ペットボトル緑茶市場は価格や味の差別化が難しくなったことでコモディティ化が進んでおり、2023年の無糖茶カテゴリーの販売数量は前年比98.9%、緑茶カテゴリーも前年比98.4%と厳しい状況が続く。

写真 商品 4月2日にリニューアル発売した「キリン 生茶」と「キリン 生茶ほうじ煎茶」
4月2日にリニューアル発売した「キリン 生茶」と「キリン 生茶ほうじ煎茶」

そこで同社は中身やパッケージの大幅刷新だけでなく、緑茶への興味関心を高めるための施策を推進。普段緑茶を飲まない層に興味をもってもらうため、「キリン 生茶」であることを伏せながら「緑茶」を提供する「GOOD GREEN TEA STAND」を4月2日にZeroBase表参道(東京・港区)で実施。7日までに4430人の顧客が来場し、来場者アンケートでは「緑茶に対して印象が変わった」(89%)、「また飲みたい」(97%)といった回答が多かった。発売後には生産部など工場や本社の社員も店頭に出るなど、総力を挙げて店頭活動に取り組んだ。

「生茶葉鮮度搾り製法」や「かぶせ茶マイクロ粉砕」、新製法の「凍結あまみ製法」を採用。苦渋みを抑え、新茶のような“あまみ”が際立つ味わいに仕上げた。同社の広報担当者はSNS上の投稿を分析し「普段は緑茶をあまり飲んでいない人も、リニューアル後の生茶を飲んでいる」と手ごたえを強調。幅広い層への訴求が成功したとみている。「『緑茶飲料は今のお客さまにとってどういう存在になりえるのか』を軸に商品コンセプトを再考した」としており、中味のおいしさだけでなく「生活になじむ」「気分を上向きにできる」といった価値に着目したという。

パッケージも一新し、白ベースのカラーリングに、商品ロゴをあえて小さく表示。おいしさが詰まっていることを伝える「雫マーク」を目立つように配置した。

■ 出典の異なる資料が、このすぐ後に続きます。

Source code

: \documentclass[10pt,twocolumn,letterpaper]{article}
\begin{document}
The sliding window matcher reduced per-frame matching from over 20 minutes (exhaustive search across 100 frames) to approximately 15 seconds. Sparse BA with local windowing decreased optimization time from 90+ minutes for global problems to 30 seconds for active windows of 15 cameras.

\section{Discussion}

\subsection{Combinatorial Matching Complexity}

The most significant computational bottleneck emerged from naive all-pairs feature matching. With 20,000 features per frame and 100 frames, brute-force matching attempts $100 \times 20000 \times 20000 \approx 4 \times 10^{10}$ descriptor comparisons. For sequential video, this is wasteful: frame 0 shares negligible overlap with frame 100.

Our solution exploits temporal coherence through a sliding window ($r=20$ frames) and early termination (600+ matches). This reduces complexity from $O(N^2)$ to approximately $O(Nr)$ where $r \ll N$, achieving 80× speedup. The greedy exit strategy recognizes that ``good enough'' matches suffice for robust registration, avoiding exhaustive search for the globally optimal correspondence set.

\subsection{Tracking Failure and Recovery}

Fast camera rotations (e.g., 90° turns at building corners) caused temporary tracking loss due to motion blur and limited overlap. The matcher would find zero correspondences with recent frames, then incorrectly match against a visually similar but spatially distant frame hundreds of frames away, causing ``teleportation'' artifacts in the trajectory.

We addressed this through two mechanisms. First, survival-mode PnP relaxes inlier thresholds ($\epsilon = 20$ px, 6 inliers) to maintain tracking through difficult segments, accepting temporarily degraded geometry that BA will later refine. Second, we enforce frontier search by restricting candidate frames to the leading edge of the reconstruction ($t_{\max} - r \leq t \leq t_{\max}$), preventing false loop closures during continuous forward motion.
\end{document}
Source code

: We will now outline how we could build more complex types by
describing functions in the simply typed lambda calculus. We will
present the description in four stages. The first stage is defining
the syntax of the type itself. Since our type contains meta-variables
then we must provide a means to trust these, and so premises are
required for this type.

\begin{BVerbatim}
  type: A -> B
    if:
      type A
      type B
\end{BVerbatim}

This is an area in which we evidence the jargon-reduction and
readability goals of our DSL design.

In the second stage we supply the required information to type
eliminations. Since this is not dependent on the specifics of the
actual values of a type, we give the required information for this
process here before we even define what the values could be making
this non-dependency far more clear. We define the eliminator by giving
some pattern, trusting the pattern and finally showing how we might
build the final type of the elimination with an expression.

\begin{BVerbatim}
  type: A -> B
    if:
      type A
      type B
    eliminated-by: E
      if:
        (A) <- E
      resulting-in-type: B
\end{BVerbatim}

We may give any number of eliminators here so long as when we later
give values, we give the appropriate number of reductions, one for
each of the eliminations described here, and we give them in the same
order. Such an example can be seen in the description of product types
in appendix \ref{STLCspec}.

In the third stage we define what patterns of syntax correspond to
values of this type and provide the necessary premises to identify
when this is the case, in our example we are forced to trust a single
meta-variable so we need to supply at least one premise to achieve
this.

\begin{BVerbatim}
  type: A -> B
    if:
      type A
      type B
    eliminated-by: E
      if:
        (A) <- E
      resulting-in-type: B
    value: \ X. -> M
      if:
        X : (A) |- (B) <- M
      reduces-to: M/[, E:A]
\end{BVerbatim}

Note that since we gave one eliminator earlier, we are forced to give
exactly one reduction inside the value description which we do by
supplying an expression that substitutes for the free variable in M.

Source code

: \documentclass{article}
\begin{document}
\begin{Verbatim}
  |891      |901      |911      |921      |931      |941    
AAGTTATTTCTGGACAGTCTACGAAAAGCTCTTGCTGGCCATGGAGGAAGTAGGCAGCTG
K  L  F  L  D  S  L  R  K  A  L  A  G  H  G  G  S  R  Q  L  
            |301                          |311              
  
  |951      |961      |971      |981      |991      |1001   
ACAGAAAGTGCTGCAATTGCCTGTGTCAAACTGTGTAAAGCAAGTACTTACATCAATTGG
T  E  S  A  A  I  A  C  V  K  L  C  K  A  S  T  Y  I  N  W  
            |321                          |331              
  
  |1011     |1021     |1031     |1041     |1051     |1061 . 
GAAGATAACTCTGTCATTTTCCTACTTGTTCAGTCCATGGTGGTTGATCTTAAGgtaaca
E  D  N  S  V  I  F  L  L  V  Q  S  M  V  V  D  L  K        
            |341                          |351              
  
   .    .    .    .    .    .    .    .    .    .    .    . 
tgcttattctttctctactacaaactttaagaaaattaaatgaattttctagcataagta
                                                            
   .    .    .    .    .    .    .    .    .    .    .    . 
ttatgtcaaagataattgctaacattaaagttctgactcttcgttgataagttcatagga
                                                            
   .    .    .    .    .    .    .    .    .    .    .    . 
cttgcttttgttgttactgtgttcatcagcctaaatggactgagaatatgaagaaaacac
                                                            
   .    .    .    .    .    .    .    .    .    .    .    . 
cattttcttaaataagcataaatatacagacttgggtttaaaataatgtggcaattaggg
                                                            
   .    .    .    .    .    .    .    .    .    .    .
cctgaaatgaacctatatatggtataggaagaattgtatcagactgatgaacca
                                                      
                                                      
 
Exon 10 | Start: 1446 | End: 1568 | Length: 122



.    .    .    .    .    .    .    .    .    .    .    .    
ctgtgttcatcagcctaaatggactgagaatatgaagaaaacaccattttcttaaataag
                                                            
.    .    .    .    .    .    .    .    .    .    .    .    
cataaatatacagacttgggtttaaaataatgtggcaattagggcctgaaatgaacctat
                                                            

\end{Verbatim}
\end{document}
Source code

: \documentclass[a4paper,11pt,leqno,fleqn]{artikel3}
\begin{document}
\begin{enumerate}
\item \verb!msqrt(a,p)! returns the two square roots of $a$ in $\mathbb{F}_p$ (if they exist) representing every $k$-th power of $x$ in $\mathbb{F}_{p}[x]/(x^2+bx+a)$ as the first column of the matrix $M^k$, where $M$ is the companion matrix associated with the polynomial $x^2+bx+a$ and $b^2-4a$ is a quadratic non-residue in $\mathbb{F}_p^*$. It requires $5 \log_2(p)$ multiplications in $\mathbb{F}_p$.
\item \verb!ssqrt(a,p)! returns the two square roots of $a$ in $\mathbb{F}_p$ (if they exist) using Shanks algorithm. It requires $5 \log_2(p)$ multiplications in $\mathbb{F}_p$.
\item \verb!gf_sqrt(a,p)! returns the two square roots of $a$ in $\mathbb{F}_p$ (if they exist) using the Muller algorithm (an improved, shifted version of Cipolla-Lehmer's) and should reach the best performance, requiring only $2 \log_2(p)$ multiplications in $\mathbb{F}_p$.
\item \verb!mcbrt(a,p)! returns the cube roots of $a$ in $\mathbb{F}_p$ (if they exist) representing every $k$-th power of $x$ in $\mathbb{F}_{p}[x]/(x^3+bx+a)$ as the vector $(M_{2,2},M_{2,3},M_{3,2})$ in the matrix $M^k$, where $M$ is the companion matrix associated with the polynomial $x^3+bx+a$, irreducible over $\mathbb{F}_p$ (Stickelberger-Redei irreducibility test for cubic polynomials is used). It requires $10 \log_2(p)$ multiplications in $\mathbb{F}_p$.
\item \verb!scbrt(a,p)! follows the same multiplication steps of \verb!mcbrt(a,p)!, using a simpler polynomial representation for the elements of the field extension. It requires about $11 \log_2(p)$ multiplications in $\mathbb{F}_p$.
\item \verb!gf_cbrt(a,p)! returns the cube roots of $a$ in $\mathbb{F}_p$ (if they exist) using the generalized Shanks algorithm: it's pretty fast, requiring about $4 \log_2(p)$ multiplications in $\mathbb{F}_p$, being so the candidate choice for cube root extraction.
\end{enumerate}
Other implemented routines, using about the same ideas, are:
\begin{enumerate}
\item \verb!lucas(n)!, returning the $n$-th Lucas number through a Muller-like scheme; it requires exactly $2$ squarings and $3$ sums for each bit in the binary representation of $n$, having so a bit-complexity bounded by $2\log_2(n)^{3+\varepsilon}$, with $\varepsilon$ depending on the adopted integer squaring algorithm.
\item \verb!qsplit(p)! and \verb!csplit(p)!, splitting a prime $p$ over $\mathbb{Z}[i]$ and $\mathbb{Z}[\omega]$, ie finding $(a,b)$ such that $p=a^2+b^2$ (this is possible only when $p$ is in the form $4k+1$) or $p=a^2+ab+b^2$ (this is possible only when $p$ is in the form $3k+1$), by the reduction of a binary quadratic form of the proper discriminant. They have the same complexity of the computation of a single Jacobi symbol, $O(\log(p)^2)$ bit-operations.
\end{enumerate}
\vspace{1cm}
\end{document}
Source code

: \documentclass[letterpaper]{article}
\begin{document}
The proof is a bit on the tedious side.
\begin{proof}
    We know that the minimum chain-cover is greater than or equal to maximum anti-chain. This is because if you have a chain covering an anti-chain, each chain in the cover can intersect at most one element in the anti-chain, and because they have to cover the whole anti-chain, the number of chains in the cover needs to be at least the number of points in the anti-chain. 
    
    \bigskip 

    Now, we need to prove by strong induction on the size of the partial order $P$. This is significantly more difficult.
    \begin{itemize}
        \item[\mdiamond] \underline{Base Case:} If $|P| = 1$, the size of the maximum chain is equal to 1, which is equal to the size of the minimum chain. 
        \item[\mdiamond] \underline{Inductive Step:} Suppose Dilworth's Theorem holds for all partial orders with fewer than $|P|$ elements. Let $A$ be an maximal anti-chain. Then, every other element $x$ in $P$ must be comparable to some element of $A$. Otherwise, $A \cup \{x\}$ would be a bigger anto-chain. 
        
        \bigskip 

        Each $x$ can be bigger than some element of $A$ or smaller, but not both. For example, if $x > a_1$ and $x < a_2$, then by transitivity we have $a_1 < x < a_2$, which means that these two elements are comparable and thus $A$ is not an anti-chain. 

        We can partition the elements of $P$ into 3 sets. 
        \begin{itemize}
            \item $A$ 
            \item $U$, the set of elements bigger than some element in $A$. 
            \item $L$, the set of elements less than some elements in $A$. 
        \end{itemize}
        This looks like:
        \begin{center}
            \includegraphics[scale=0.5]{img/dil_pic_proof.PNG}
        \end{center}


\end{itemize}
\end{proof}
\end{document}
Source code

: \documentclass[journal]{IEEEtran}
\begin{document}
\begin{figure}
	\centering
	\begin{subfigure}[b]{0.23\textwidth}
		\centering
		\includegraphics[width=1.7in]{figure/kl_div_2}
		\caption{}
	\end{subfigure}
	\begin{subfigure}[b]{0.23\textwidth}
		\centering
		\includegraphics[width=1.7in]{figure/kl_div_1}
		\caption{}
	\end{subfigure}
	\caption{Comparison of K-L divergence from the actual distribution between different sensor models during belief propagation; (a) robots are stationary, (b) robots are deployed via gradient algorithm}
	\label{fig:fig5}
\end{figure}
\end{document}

同社の調べでは91%の顧客が「おしゃれで洗練されている」「持ち歩きたくなる」と評価しているという。生活へのなじみやすさをコンセプトとしたデザインは同商品の強みとしている。

2024年は、フルリニューアルによるブランド力の強化に加え、23年9月に発売した「生茶リッチ」の継続育成を通じて、「キリン 生茶」ブランドを盛り上げていく方針だ。